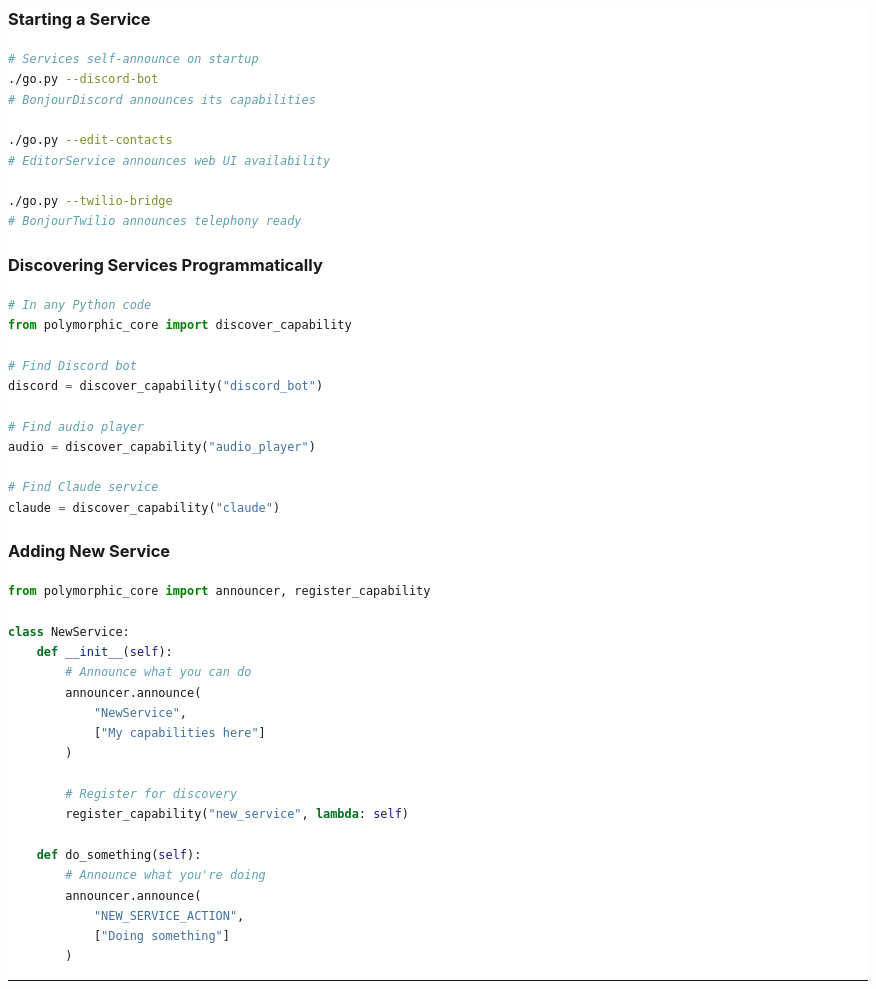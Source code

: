 ### Starting a Service
```bash
# Services self-announce on startup
./go.py --discord-bot
# BonjourDiscord announces its capabilities

./go.py --edit-contacts  
# EditorService announces web UI availability

./go.py --twilio-bridge
# BonjourTwilio announces telephony ready
```

### Discovering Services Programmatically
```python
# In any Python code
from polymorphic_core import discover_capability

# Find Discord bot
discord = discover_capability("discord_bot")

# Find audio player
audio = discover_capability("audio_player")

# Find Claude service
claude = discover_capability("claude")
```

### Adding New Service
```python
from polymorphic_core import announcer, register_capability

class NewService:
    def __init__(self):
        # Announce what you can do
        announcer.announce(
            "NewService",
            ["My capabilities here"]
        )
        
        # Register for discovery
        register_capability("new_service", lambda: self)
    
    def do_something(self):
        # Announce what you're doing
        announcer.announce(
            "NEW_SERVICE_ACTION",
            ["Doing something"]
        )
```

---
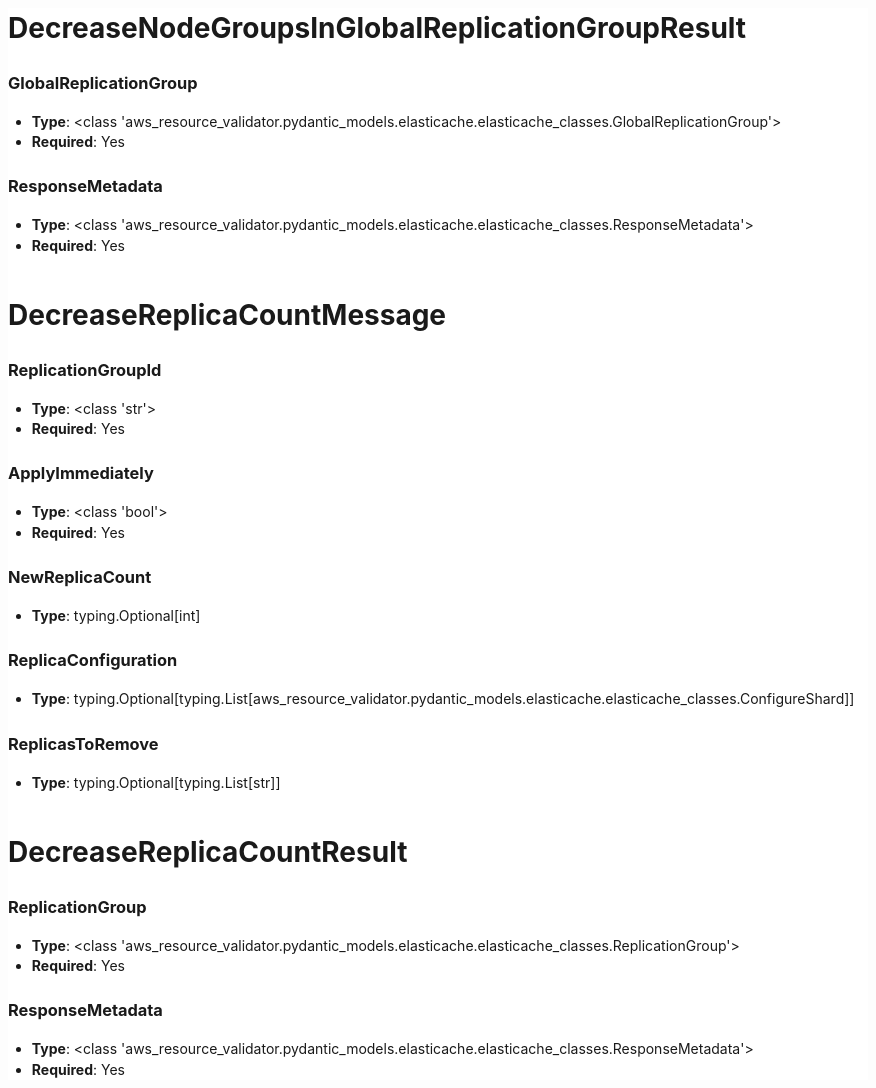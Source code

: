 
# DecreaseNodeGroupsInGlobalReplicationGroupResult

### GlobalReplicationGroup
- **Type**: <class 'aws_resource_validator.pydantic_models.elasticache.elasticache_classes.GlobalReplicationGroup'>
- **Required**: Yes

### ResponseMetadata
- **Type**: <class 'aws_resource_validator.pydantic_models.elasticache.elasticache_classes.ResponseMetadata'>
- **Required**: Yes


# DecreaseReplicaCountMessage

### ReplicationGroupId
- **Type**: <class 'str'>
- **Required**: Yes

### ApplyImmediately
- **Type**: <class 'bool'>
- **Required**: Yes

### NewReplicaCount
- **Type**: typing.Optional[int]

### ReplicaConfiguration
- **Type**: typing.Optional[typing.List[aws_resource_validator.pydantic_models.elasticache.elasticache_classes.ConfigureShard]]

### ReplicasToRemove
- **Type**: typing.Optional[typing.List[str]]


# DecreaseReplicaCountResult

### ReplicationGroup
- **Type**: <class 'aws_resource_validator.pydantic_models.elasticache.elasticache_classes.ReplicationGroup'>
- **Required**: Yes

### ResponseMetadata
- **Type**: <class 'aws_resource_validator.pydantic_models.elasticache.elasticache_classes.ResponseMetadata'>
- **Required**: Yes

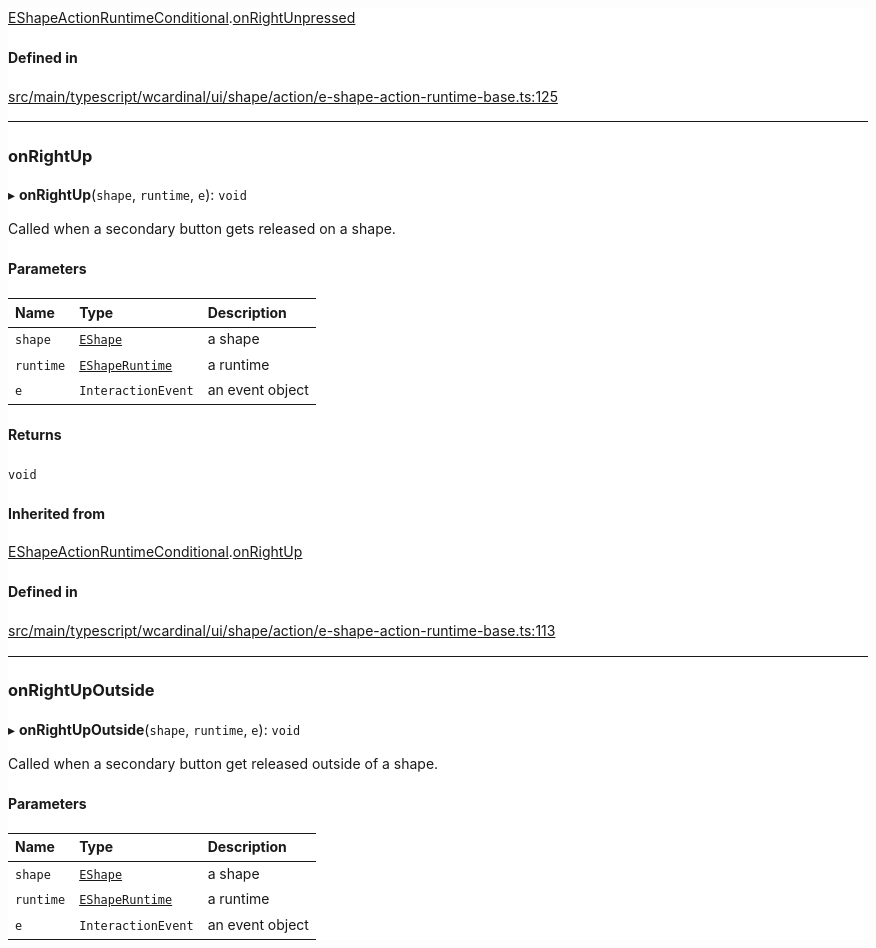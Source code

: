 [EShapeActionRuntimeConditional](EShapeActionRuntimeConditional.md).[onRightUnpressed](EShapeActionRuntimeConditional.md#onrightunpressed)

#### Defined in

[src/main/typescript/wcardinal/ui/shape/action/e-shape-action-runtime-base.ts:125](https://github.com/winter-cardinal/winter-cardinal-ui/blob/v0.310.1/src/main/typescript/wcardinal/ui/shape/action/e-shape-action-runtime-base.ts#L125)

___

### onRightUp

▸ **onRightUp**(`shape`, `runtime`, `e`): `void`

Called when a secondary button gets released on a shape.

#### Parameters

| Name | Type | Description |
| :------ | :------ | :------ |
| `shape` | [`EShape`](../interfaces/EShape.md) | a shape |
| `runtime` | [`EShapeRuntime`](../interfaces/EShapeRuntime.md) | a runtime |
| `e` | `InteractionEvent` | an event object |

#### Returns

`void`

#### Inherited from

[EShapeActionRuntimeConditional](EShapeActionRuntimeConditional.md).[onRightUp](EShapeActionRuntimeConditional.md#onrightup)

#### Defined in

[src/main/typescript/wcardinal/ui/shape/action/e-shape-action-runtime-base.ts:113](https://github.com/winter-cardinal/winter-cardinal-ui/blob/v0.310.1/src/main/typescript/wcardinal/ui/shape/action/e-shape-action-runtime-base.ts#L113)

___

### onRightUpOutside

▸ **onRightUpOutside**(`shape`, `runtime`, `e`): `void`

Called when a secondary button get released outside of a shape.

#### Parameters

| Name | Type | Description |
| :------ | :------ | :------ |
| `shape` | [`EShape`](../interfaces/EShape.md) | a shape |
| `runtime` | [`EShapeRuntime`](../interfaces/EShapeRuntime.md) | a runtime |
| `e` | `InteractionEvent` | an event object |
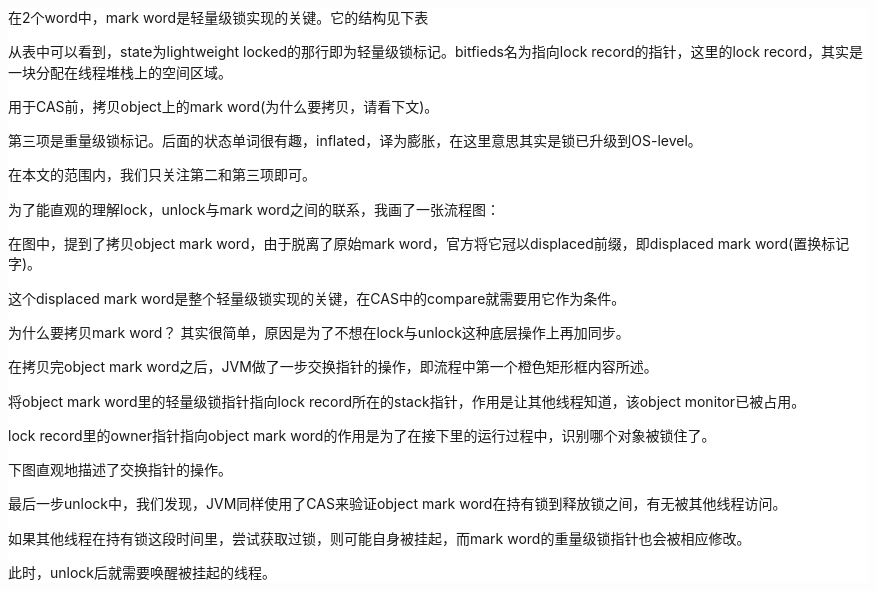 在2个word中，mark word是轻量级锁实现的关键。它的结构见下表

从表中可以看到，state为lightweight locked的那行即为轻量级锁标记。bitfieds名为指向lock record的指针，这里的lock record，其实是一块分配在线程堆栈上的空间区域。

用于CAS前，拷贝object上的mark word(为什么要拷贝，请看下文)。

第三项是重量级锁标记。后面的状态单词很有趣，inflated，译为膨胀，在这里意思其实是锁已升级到OS-level。

在本文的范围内，我们只关注第二和第三项即可。

为了能直观的理解lock，unlock与mark word之间的联系，我画了一张流程图：

在图中，提到了拷贝object mark word，由于脱离了原始mark word，官方将它冠以displaced前缀，即displaced mark word(置换标记字)。

这个displaced mark word是整个轻量级锁实现的关键，在CAS中的compare就需要用它作为条件。

为什么要拷贝mark word？
其实很简单，原因是为了不想在lock与unlock这种底层操作上再加同步。

在拷贝完object mark word之后，JVM做了一步交换指针的操作，即流程中第一个橙色矩形框内容所述。

将object mark word里的轻量级锁指针指向lock record所在的stack指针，作用是让其他线程知道，该object monitor已被占用。

lock record里的owner指针指向object mark word的作用是为了在接下里的运行过程中，识别哪个对象被锁住了。

下图直观地描述了交换指针的操作。

最后一步unlock中，我们发现，JVM同样使用了CAS来验证object mark word在持有锁到释放锁之间，有无被其他线程访问。

如果其他线程在持有锁这段时间里，尝试获取过锁，则可能自身被挂起，而mark word的重量级锁指针也会被相应修改。

此时，unlock后就需要唤醒被挂起的线程。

=== Task objective ===
Only the lines from the one containing "在图中，提到了拷贝object mark word，由于脱离了原始mark" through the last line of the entries above should be copied, exactly as written.

=== Result for this exercise ===
在图中，提到了拷贝object mark word，由于脱离了原始mark word，官方将它冠以displaced前缀，即displaced mark word(置换标记字)。

这个displaced mark word是整个轻量级锁实现的关键，在CAS中的compare就需要用它作为条件。

为什么要拷贝mark word？
其实很简单，原因是为了不想在lock与unlock这种底层操作上再加同步。

在拷贝完object mark word之后，JVM做了一步交换指针的操作，即流程中第一个橙色矩形框内容所述。

将object mark word里的轻量级锁指针指向lock record所在的stack指针，作用是让其他线程知道，该object monitor已被占用。

lock record里的owner指针指向object mark word的作用是为了在接下里的运行过程中，识别哪个对象被锁住了。

下图直观地描述了交换指针的操作。

最后一步unlock中，我们发现，JVM同样使用了CAS来验证object mark word在持有锁到释放锁之间，有无被其他线程访问。

如果其他线程在持有锁这段时间里，尝试获取过锁，则可能自身被挂起，而mark word的重量级锁指针也会被相应修改。

此时，unlock后就需要唤醒被挂起的线程。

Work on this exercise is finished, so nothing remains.